The R6RS test suite for PLT Scheme is written as a collection of R6RS libraries, and we hope that it can be useful to other R6RS implementors. We'd very much like to have R6RS implementors and users contribute to the test suite.
You can find the test suite in the PLT Scheme SVN repository:
So far, we've tried to get basic coverage of the standard: using each function and syntactic form at least once, and trying the interesting input cases for each.
The content of the "README.txt" file follows. As you can see, we haven't had much success running the test suite on some other implementations.
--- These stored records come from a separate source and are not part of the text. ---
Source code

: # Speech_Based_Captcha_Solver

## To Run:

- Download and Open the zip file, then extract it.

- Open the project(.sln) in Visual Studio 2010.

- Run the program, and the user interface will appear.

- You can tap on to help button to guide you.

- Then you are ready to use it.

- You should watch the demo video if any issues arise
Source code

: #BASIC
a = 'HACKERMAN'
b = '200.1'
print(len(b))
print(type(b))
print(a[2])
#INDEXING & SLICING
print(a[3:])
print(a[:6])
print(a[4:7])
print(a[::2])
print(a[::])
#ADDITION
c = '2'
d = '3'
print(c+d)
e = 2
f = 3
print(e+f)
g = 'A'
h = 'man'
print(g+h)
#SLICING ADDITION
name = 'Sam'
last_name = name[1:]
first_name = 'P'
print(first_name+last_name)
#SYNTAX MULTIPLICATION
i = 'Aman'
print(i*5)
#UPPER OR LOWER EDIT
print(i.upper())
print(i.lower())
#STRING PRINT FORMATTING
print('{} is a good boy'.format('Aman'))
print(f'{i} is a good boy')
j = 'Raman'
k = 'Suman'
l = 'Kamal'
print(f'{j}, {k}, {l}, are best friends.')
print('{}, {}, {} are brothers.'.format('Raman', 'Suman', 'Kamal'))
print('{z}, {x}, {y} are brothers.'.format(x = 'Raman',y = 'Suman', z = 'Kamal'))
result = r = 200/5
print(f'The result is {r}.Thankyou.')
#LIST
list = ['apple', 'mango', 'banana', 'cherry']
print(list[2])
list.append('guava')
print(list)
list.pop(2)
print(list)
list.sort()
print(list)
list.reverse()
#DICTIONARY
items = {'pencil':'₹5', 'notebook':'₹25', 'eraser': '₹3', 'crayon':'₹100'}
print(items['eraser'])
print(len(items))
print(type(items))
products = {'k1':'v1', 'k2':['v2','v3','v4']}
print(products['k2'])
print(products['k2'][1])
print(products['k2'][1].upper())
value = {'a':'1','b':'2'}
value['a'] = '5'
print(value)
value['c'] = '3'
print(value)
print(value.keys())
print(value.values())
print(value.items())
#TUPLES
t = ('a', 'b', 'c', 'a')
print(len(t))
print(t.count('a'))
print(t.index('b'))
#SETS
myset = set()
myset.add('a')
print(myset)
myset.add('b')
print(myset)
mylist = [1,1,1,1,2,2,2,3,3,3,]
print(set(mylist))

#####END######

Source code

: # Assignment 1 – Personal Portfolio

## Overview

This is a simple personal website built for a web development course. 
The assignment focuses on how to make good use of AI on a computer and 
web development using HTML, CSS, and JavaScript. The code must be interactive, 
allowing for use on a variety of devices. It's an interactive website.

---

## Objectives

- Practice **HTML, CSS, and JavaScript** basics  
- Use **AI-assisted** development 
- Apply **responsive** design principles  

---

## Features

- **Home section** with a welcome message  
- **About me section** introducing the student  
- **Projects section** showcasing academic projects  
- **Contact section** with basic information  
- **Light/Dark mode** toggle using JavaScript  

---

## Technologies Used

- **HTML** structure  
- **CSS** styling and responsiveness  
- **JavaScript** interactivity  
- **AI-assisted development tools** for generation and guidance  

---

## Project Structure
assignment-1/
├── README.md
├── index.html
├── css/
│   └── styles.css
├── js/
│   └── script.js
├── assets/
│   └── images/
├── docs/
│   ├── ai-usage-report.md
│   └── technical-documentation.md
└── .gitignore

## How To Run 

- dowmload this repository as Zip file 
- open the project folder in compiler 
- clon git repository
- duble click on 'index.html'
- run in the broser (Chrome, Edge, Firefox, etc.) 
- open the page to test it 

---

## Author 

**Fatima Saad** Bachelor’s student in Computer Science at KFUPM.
For Ikarus and Larceny, the problems are not merely how to load the libraries that contain the tests; the test suite's organization prevents it from loading when an implementation is missing small features. I'm not sure how to improve that without relying on `eval' (and the content below explains why I'd prefer to avoid `eval') or breaking up the tests into really small sets.
Any suggestions?
====================================================================== Files and libraries ======================================================================
Files that end ".sps" are R6RS programs. The main one is "main.sps", which runs all the tests.
Files that end ".sls" are R6RS libraries. For example, "base.sls" is a library that implements `(tests r6rs base)', which is a set of tests for `(rnrs base)'. Many R6RS implementations will auto-load ".sls" files if you put the directory of tests in the right place.
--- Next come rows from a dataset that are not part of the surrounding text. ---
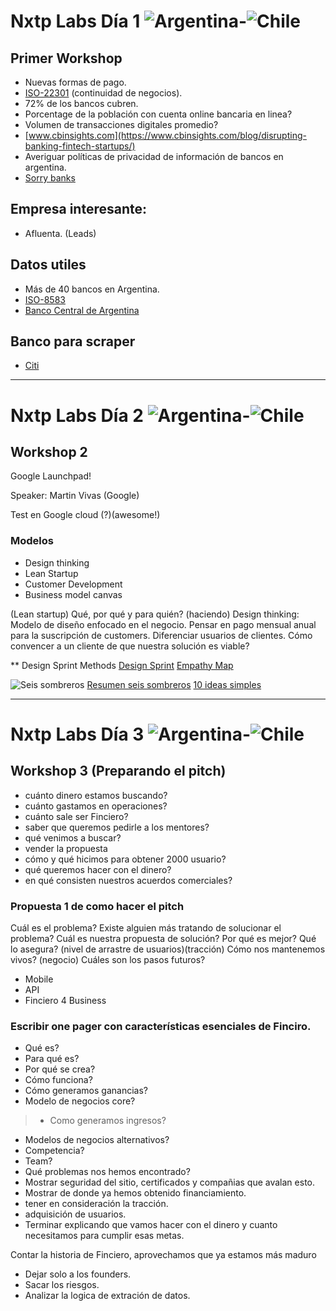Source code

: # Nxtp Labs Día 1 ![Argentina](http://2.bp.blogspot.com/-6cCxta2o1dc/VbKLS49xgWI/AAAAAAAAADc/uG4Abbzi5lk/s1600/ar.png)-![Chile](http://4.bp.blogspot.com/-VLsun9MEN6o/VbKLS3X-1SI/AAAAAAAAADg/KOiRkHYKiR0/s1600/cl.png)
## Primer Workshop

- Nuevas formas de pago.
- [ISO-22301](http://advisera.com/27001academy/es/que-es-iso-22301/) (continuidad de negocios).
- 72% de los bancos cubren.
- Porcentage de la población con cuenta online bancaria en linea?
- Volumen de transacciones digitales promedio?
- [www.cbinsights.com](https://www.cbinsights.com/blog/disrupting-banking-fintech-startups/)
- Averiguar políticas de privacidad de información de bancos en argentina.
- [Sorry banks](http://www.fastcompany.com/3027197/fast-feed/sorry-banks-millennials-hate-you)


## Empresa interesante:
- Afluenta. (Leads)

## Datos utiles
- Más de 40 bancos en Argentina.
- [ISO-8583](https://es.wikipedia.org/wiki/ISO_8583)
- [Banco Central de Argentina](http://www.bcra.gov.ar/)

## Banco para scraper
- [Citi](https://www.argentina.citibank.com/ARGCB/JPS/portal/Index.do)


---

# Nxtp Labs Día 2 ![Argentina](http://2.bp.blogspot.com/-6cCxta2o1dc/VbKLS49xgWI/AAAAAAAAADc/uG4Abbzi5lk/s1600/ar.png)-![Chile](http://4.bp.blogspot.com/-VLsun9MEN6o/VbKLS3X-1SI/AAAAAAAAADg/KOiRkHYKiR0/s1600/cl.png)
## Workshop 2

Google Launchpad!

Speaker: Martin Vivas (Google)

Test en Google cloud (?)(awesome!)

### Modelos

- Design thinking
- Lean Startup
- Customer Development
- Business model canvas

(Lean startup) Qué, por qué y para quién? (haciendo)
Design thinking: Modelo de diseño enfocado en el negocio.
Pensar en pago mensual anual para la suscripción de customers.
Diferenciar usuarios de clientes.
Cómo convencer a un cliente de que nuestra solución es viable?

** Design Sprint Methods
[Design Sprint](https://developers.google.com/design-sprint/downloads/DesignSprintMethods.pdf)
[Empathy Map]()


![Seis sombreros](http://4.bp.blogspot.com/--qBAo2RznOo/UUtTMjnXInI/AAAAAAAAAO4/S2zmbvpV3hg/s1600/seisss.jpg)
[Resumen seis sombreros](https://www.leadersummaries.com/ver-resumen/seis-sombreros-para-pensar)
[10 ideas simples](http://www.idits.org.ar/files/files/10_ideas_simples.pdf)

---

# Nxtp Labs Día 3 ![Argentina](http://2.bp.blogspot.com/-6cCxta2o1dc/VbKLS49xgWI/AAAAAAAAADc/uG4Abbzi5lk/s1600/ar.png)-![Chile](http://4.bp.blogspot.com/-VLsun9MEN6o/VbKLS3X-1SI/AAAAAAAAADg/KOiRkHYKiR0/s1600/cl.png)

## Workshop 3 (Preparando el pitch)
- cuánto dinero estamos buscando?
- cuánto gastamos en operaciones?
- cuánto sale ser Finciero?
- saber que queremos pedirle a los mentores?
- qué venimos a buscar?
- vender la propuesta
- cómo y qué hicimos para obtener 2000 usuario?
- qué queremos hacer con el dinero?
- en qué consisten nuestros acuerdos comerciales?

### Propuesta 1 de como hacer el pitch
Cuál es el problema?
Existe alguien más tratando de solucionar el problema?
Cuál es nuestra propuesta de solución?
Por qué es mejor?
Qué lo asegura? (nivel de arrastre de usuarios)(tracción)
Cómo nos mantenemos vivos? (negocio)
Cuáles son los pasos futuros?
- Mobile
- API
- Finciero 4 Business

### Escribir one pager con características esenciales de Finciro.
- Qué es?
- Para qué es?
- Por qué se crea?
- Cómo funciona?
- Cómo generamos ganancias?
- Modelo de negocios core?
> - Como generamos ingresos?
- Modelos de negocios alternativos?
- Competencia?
- Team?
- Qué problemas nos hemos encontrado?
- Mostrar seguridad del sitio, certificados y compañias que avalan esto.
- Mostrar de donde ya hemos obtenido financiamiento.
- tener en consideración la tracción.
- adquisición de usuarios.
- Terminar explicando que vamos hacer con el dinero y cuanto necesitamos para cumplir esas metas.

Contar la historia de Finciero, aprovechamos que ya estamos más maduro


- Dejar solo a los founders.
- Sacar los riesgos.
- Analizar la logica de extración de datos.
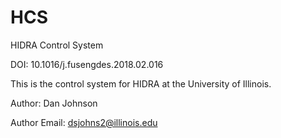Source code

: # HCS
HIDRA Control System

DOI: 10.1016/j.fusengdes.2018.02.016

This is the control system for HIDRA at the University of Illinois.

Author: Dan Johnson

Author Email: dsjohns2@illinois.edu
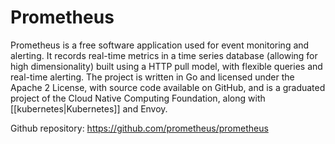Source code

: # Prometheus

Prometheus is a free software application used for event monitoring and alerting. It records real-time metrics in a time series database (allowing for high dimensionality) built using a HTTP pull model, with flexible queries and real-time alerting. The project is written in Go and licensed under the Apache 2 License, with source code available on GitHub, and is a graduated project of the Cloud Native Computing Foundation, along with [[kubernetes|Kubernetes]] and Envoy.

Github repository: https://github.com/prometheus/prometheus
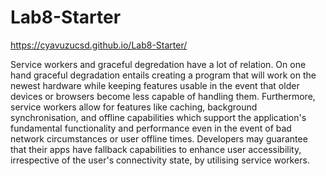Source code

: # Lab8-Starter

https://cyavuzucsd.github.io/Lab8-Starter/

Service workers and graceful degredation have a lot of relation. On one hand graceful degradation entails creating a program that will work on the newest hardware while keeping features usable in the event that older devices or browsers become less capable of handling them. Furthermore, service workers allow for features like caching, background synchronisation, and offline capabilities which support the application's fundamental functionality and performance even in the event of bad network circumstances or user offline times. Developers may guarantee that their apps have fallback capabilities to enhance user accessibility, irrespective of the user's connectivity state, by utilising service workers.
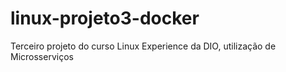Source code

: # linux-projeto3-docker
Terceiro projeto do curso Linux Experience da DIO, utilização de Microsserviços
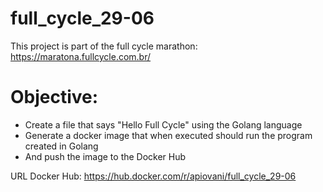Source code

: # full_cycle_29-06

This project is part of the full cycle marathon: https://maratona.fullcycle.com.br/

# Objective:

* Create a file that says "Hello Full Cycle" using the Golang language
* Generate a docker image that when executed should run the program created in Golang
* And push the image to the Docker Hub



URL Docker Hub: https://hub.docker.com/r/apiovani/full_cycle_29-06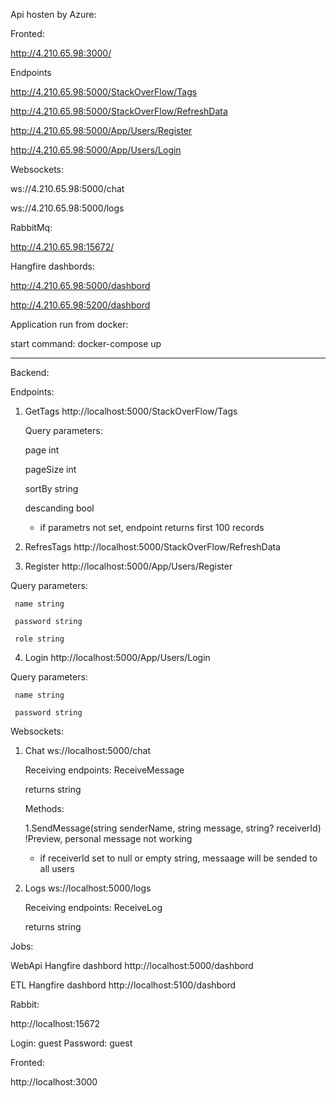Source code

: Api hosten by Azure:


Fronted: 

http://4.210.65.98:3000/

Endpoints

http://4.210.65.98:5000/StackOverFlow/Tags 

http://4.210.65.98:5000/StackOverFlow/RefreshData 

http://4.210.65.98:5000/App/Users/Register

http://4.210.65.98:5000/App/Users/Login

Websockets:

ws://4.210.65.98:5000/chat 

ws://4.210.65.98:5000/logs

RabbitMq: 

http://4.210.65.98:15672/

Hangfire dashbords:

http://4.210.65.98:5000/dashbord

http://4.210.65.98:5200/dashbord


Application run from docker:

 start command: docker-compose up

__________________________________________________________________________________________________________________________

Backend:


Endpoints:

1. GetTags http://localhost:5000/StackOverFlow/Tags 

    Query parameters:

     page int

     pageSize int

     sortBy string

     descanding bool

   - if parametrs not set, endpoint returns first 100 records 

  2. RefresTags http://localhost:5000/StackOverFlow/RefreshData 

  3. Register http://localhost:5000/App/Users/Register

   Query parameters:

     name string

     password string

     role string
  
  4. Login http://localhost:5000/App/Users/Login

   Query parameters:

     name string

     password string

Websockets:

1. Chat ws://localhost:5000/chat 

    Receiving endpoints: ReceiveMessage

     returns string

   Methods:

     1.SendMessage(string senderName, string message, string? receiverId) !Preview, personal message not working
     
     - if receiverId set to null or empty string, messaage will be sended to all users

2. Logs ws://localhost:5000/logs

    Receiving endpoints: ReceiveLog

     returns string

Jobs:

WebApi Hangfire dashbord http://localhost:5000/dashbord

ETL Hangfire dashbord http://localhost:5100/dashbord

Rabbit:

http://localhost:15672

Login: guest
Password: guest

Fronted:

http://localhost:3000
In general, for each `(rnrs <id> ... <id>)' in the standard:
* There's a library of tests "<id>/.../<id>.sls". It defines and exports a function `run-<id>-...<id>-tests'.
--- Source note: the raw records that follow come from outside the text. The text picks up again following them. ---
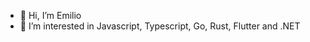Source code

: - 👋 Hi, I’m Emilio
- 👀 I’m interested in Javascript, Typescript, Go, Rust, Flutter and .NET

<!---
EmiiFont/EmiiFont is a ✨ special ✨ repository because its `README.md` (this file) appears on your GitHub profile.
You can click the Preview link to take a look at your changes.
--->

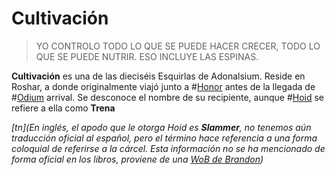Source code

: # Cultivación

> YO CONTROLO TODO LO QUE SE PUEDE HACER CRECER, TODO LO QUE SE PUEDE NUTRIR.
> ESO INCLUYE LAS ESPINAS.

**Cultivación** es una de las dieciséis Esquirlas de Adonalsium. Reside en Roshar, a donde originalmente viajó junto a #[Honor](characters/honor) antes de la llegada de #[Odium](characters/odium) arrival. Se desconoce el nombre de su recipiente, aunque #[Hoid](characters/wit) se refiere a ella como **Trena**

_[tn](En inglés, el apodo que le otorga Hoid es _**Slammer**_, no tenemos aún traducción oficial al español, pero el término hace referencia a una forma coloquial de referirse a la cárcel. Esta información no se ha mencionado de forma oficial en los libros, proviene de una [WoB de Brandon](https://wob.coppermind.net/events/134-general-signed-books-2016/#e9472))_


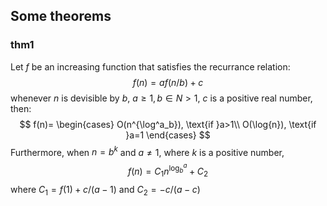 ## Some theorems

### thm1

Let $f$ be an increasing function that satisfies the recurrance relation:
$$f(n)=af(n/b)+c$$
whenever $n$ is devisible by $b$, $a\geq 1, b\in N\gt 1$, $c$ is a positive real number, then:
$$
f(n)=
\begin{cases}
O(n^{\log^a_b}), \text{if }a>1\\
O(\log{n}), \text{if }a=1
\end{cases}
$$
Furthermore, when $n=b^k$ and $a\neq 1$, where $k$ is a positive number,
$$f(n)=C_1n^{\log^a_b}+C_2$$
where $C_1=f(1)+c/(a-1)$ and $C_2 = -c/(a-c)$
* There's a program "run/<id>/.../<id>.sps" that imports "<id>/.../<id>.sls", runs the tests, and reports the results.
And then there's "main.sps", which runs all the tests (as noted above). Also, "test.sls" implements `(tests r6rs test)', which implements the testing utilities that are used by all the other libraries.
====================================================================== Limitations and feedback ======================================================================
One goal of this test suite is to avoid using `eval' (except when specifcally testing `eval'). Avoiding `eval' makes the test suite as useful as possible to ahead-of-time compilers that implement `eval' with a separate interpreter. A drawback of the current approach, however, is that if an R6RS implementation doesn't supply one binding or does not support a bit of syntax used in a set of tests, then the whole set of tests fails to load.
A related problem is that each set of tests is placed into one function that runs all the tests. This format creates a block of code that is much larger than in a typical program, which might give some compilers trouble.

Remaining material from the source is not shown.